Thursday, September 16, 2010

Is thinking positively such a bad thing?

For the last few months I have been participating in a blog sponsored by NPR - 13.7
It tends to focus on the intersection of science and religion, and as you would expect, at times you get a lot of very heavily debated and strongly worded attacks on one side by the other.
The critical issue seems to be that one side has curiosity and wants to discover things, while the other only wants to defend and proclaim that what is immutable is their side of the discussion.
And when you reread a post a day or two later, you can't help but get an overwhelming feeling of negativity in the debate.
It may be because one argument is a few thousand years old, and basically indefensible from a scientific point of view.
Or it could be because the other is a few billion years old, and a continuing revelation about us and our universe, and what makes it tick, and often flies in the face of faith.
Several times the suggestion has been made for both sides to think about their reaction to a superior intelligence landing in their little green flying saucers, and challenging all our beliefs and science.
And I suspect that this suggestion is the most worrisome of all to both sides.
Who likes their belief tree shaken? Confronted by things not immediately understandable by us?
My answer is simple - just like Oliver, ask for "more".
True growth only comes from stretching your mind into a different shape now and then, chasing those little intangible thoughts "what if?" and "why is that?".
Human curiosity - our capacity for abstract thought - our unique ability to project beyond our comfort circle - are what has given us the incredible technology we take for granted today.
So be positive and curious, and not afraid to have the holes in your certainty opened for all to see.
The next great thought might just be your own!!!!



1 comment:

Mike Gottschalk said...

Pete, this is where I think the concept of faith is sorely misunderstood. And we're the poorer for it.

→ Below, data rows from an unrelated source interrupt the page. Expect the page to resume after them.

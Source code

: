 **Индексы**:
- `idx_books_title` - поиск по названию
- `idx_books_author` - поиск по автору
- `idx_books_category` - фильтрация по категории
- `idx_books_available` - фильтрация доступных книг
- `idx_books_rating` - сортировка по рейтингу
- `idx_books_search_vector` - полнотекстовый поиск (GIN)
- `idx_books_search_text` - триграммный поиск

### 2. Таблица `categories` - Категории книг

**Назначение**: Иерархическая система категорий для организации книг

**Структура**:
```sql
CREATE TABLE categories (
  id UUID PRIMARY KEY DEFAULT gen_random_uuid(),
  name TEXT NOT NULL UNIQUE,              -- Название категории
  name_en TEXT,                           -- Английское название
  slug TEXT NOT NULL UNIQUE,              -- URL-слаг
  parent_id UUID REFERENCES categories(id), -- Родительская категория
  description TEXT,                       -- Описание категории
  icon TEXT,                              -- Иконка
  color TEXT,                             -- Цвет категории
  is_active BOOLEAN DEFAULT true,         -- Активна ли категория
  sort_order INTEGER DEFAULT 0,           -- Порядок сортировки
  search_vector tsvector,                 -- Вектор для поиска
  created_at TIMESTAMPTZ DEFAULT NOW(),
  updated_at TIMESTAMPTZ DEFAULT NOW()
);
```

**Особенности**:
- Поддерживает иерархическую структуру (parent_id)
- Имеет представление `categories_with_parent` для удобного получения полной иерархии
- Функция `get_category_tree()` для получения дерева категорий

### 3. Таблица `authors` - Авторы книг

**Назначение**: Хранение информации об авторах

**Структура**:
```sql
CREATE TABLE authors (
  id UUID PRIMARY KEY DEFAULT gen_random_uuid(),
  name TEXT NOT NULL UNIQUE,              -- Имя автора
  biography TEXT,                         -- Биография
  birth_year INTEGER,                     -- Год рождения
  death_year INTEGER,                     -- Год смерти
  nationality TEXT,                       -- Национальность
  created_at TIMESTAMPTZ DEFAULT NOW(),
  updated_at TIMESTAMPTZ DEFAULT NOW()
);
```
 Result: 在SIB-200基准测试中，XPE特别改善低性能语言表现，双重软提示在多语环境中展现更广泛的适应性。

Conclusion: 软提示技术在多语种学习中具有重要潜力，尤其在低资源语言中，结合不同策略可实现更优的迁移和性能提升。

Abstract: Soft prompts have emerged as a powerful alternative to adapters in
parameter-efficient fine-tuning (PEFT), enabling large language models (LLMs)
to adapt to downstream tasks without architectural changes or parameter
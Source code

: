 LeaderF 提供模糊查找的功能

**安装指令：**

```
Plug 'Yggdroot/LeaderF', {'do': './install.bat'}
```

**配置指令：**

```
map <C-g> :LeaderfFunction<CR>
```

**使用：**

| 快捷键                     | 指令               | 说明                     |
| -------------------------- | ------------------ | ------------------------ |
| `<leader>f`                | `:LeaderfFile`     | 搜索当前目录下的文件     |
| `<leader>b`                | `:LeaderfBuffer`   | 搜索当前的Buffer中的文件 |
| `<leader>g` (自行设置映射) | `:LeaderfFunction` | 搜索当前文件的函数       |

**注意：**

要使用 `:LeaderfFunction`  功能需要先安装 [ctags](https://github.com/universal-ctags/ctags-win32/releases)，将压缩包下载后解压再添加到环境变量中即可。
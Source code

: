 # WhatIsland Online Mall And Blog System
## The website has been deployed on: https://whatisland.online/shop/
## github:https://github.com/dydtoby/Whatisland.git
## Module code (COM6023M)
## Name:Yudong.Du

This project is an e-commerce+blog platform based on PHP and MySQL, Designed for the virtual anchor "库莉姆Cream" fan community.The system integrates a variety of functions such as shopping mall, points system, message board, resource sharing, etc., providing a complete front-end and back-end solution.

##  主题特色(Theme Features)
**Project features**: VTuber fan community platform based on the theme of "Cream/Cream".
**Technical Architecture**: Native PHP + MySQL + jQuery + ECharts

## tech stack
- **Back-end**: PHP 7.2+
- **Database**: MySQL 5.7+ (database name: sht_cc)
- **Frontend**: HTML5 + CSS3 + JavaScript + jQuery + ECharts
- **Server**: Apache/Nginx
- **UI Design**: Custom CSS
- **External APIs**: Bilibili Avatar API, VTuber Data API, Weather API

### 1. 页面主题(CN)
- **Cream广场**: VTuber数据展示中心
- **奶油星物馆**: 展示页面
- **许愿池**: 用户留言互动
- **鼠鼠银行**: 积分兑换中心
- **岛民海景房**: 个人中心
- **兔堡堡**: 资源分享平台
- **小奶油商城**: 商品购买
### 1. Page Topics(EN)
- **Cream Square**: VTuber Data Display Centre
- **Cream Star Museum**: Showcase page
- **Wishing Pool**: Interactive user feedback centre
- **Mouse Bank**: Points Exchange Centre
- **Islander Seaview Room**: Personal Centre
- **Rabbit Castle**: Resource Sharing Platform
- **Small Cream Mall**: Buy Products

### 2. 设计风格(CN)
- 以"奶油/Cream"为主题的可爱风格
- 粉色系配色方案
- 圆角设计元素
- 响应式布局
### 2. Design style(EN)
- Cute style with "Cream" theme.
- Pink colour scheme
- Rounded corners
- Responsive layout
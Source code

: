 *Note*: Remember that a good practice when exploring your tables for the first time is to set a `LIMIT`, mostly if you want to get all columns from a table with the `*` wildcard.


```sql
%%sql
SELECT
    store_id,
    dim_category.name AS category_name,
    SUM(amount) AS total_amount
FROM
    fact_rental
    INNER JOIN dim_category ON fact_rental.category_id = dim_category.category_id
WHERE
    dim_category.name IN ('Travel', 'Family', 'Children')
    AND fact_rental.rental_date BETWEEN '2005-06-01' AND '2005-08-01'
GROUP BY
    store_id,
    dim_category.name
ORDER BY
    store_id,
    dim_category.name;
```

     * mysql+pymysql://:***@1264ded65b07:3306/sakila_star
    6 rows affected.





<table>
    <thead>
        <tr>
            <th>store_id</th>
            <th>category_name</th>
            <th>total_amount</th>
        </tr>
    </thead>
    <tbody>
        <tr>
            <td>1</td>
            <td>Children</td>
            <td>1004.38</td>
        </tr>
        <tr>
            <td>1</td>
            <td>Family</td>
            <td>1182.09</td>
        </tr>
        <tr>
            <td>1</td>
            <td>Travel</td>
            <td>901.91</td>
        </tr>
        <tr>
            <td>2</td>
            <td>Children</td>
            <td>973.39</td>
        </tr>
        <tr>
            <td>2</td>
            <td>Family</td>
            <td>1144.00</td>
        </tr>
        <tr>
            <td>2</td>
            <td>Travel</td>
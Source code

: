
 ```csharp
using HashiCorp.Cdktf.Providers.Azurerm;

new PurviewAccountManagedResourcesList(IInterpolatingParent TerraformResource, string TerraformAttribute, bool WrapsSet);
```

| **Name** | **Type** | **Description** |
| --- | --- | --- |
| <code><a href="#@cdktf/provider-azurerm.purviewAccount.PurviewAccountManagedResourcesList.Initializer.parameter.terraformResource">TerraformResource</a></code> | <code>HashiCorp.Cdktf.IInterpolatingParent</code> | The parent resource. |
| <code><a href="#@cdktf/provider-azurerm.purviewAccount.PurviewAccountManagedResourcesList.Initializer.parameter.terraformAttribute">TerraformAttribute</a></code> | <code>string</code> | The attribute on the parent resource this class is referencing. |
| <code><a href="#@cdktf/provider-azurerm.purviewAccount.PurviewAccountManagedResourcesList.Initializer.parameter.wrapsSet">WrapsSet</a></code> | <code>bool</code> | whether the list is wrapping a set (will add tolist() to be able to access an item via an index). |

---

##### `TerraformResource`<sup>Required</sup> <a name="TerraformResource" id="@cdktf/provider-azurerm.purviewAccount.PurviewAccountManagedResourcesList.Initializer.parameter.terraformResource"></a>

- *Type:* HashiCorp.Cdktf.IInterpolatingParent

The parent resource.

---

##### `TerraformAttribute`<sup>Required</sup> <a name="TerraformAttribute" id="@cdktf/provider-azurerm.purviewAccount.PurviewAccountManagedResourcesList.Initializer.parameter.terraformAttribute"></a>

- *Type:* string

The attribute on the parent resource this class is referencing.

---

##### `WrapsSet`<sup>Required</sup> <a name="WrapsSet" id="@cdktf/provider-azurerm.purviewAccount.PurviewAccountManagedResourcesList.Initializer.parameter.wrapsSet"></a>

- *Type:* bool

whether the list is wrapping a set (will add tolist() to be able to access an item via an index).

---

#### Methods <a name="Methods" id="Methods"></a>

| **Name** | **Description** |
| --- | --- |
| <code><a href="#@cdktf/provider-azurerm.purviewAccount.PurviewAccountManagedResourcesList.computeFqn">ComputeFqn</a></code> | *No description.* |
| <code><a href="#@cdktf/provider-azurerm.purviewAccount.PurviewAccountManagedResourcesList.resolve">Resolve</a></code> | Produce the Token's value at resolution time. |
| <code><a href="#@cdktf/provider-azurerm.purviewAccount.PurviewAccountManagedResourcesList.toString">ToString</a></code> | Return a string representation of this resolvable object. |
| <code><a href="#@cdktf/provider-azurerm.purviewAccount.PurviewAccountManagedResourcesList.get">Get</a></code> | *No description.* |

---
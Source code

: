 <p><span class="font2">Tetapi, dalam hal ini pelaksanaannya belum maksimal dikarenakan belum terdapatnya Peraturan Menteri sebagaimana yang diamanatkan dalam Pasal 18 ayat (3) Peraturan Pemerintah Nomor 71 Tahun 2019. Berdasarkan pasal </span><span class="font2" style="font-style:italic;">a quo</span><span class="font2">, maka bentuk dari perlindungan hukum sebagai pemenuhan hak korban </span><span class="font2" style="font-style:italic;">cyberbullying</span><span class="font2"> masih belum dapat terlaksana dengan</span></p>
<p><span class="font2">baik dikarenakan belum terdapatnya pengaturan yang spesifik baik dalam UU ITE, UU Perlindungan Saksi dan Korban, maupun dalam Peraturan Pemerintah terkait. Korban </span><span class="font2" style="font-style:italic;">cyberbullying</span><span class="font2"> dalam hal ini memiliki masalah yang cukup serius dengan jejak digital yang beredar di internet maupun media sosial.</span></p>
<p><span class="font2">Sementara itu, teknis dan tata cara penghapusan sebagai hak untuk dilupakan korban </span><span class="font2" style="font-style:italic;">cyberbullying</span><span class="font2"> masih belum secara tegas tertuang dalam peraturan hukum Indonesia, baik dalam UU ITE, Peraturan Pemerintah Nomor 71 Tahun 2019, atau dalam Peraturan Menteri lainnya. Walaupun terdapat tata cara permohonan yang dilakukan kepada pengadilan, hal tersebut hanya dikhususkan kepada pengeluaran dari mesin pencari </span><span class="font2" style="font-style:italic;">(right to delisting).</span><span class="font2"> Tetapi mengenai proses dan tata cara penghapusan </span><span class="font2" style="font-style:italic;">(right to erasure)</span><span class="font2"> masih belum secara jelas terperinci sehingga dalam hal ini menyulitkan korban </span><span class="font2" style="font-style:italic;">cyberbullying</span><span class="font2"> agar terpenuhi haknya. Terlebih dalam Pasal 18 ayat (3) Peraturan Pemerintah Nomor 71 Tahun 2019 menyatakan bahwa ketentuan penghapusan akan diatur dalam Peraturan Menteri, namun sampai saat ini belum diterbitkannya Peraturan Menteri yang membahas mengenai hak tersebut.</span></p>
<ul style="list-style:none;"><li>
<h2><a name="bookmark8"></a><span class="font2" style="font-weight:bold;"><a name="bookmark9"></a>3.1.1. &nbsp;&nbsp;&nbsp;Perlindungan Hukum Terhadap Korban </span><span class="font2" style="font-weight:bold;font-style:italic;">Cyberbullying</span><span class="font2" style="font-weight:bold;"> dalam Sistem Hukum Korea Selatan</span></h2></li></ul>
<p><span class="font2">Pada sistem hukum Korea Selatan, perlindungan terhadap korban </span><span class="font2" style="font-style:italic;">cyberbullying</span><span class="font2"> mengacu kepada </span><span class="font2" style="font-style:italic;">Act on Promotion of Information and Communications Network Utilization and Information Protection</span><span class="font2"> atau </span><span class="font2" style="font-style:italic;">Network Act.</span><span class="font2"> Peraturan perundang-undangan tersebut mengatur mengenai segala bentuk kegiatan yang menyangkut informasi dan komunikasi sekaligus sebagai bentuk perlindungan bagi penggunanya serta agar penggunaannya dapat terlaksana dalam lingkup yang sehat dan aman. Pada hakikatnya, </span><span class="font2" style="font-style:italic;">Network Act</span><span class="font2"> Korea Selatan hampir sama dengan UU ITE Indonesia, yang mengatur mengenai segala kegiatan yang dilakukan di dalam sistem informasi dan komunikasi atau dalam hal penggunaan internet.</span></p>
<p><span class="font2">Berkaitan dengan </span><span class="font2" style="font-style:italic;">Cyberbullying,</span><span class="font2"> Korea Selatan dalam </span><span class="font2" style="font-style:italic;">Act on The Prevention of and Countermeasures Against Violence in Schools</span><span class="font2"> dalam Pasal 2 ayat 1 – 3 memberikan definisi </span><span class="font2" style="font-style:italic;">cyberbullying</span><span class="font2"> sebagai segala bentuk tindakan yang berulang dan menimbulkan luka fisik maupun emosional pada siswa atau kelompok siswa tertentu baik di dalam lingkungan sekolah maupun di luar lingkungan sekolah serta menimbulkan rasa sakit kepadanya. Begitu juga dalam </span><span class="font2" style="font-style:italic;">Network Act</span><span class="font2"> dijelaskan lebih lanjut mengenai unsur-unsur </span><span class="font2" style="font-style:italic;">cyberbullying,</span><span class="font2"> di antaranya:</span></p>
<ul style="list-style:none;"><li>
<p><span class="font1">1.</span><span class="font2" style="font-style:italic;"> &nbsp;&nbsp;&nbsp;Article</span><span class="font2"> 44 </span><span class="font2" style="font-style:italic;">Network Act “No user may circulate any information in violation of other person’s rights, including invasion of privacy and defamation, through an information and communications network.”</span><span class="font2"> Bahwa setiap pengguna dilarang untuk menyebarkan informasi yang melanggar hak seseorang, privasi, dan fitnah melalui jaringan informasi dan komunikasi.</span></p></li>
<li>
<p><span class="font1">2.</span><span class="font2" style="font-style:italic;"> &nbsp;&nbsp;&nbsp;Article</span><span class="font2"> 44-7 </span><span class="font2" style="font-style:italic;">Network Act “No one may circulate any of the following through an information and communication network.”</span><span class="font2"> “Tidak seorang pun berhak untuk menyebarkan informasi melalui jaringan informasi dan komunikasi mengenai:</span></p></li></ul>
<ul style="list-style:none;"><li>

Innate to faith is the recognition that one doesn't or can't have all the knowledge, but has to act any way.

For instance, an Aussie is in need of more rum (he has plenty of coke though...) so he hops in his car to drive to the liquor store.

Can this rum runner know or be certain that he'll return unharmed?

Not until he's home, and his run is history.

Did he believe--that is have faith--that he would return successfully?

Of course! If our rum runner didn't have the faith that he'd be successful in his venture- faith in himself as a driver, faith in his car, faith in his fellow drivers, he wouldn't have even gotten in his car!

Faith is quite different than certainty. Properly speaking, a rum runner in faith wears his seatbelt; in certainty, our rum runner should leave it off- lest he incurs an onset of cognitive dissonance....

Certainty lacks this dynamic of flexibility innate to faith. So when it's bumped, its innate rigidity makes it fragile and susceptible to structural damage.

In my experience, a lot of Christians mistake certainty for faith; you can tell, for when ideas of God are properly questioned, you can see the structural cracks propagating right in front of you.

On the other hand, I see non-religious people make the word certainty work like the word faith by attaching a "rheostat" to it; here one can have "degrees" of certainty.

I notice that in your writing Pete, you use the word faith in its original sense, which is the way I depict it here.

I think that without the proper use of the word faith, we miss out on a core human experience of acting from fully fledged selfs and minds.

I hope our understanding of faith can be remodeled.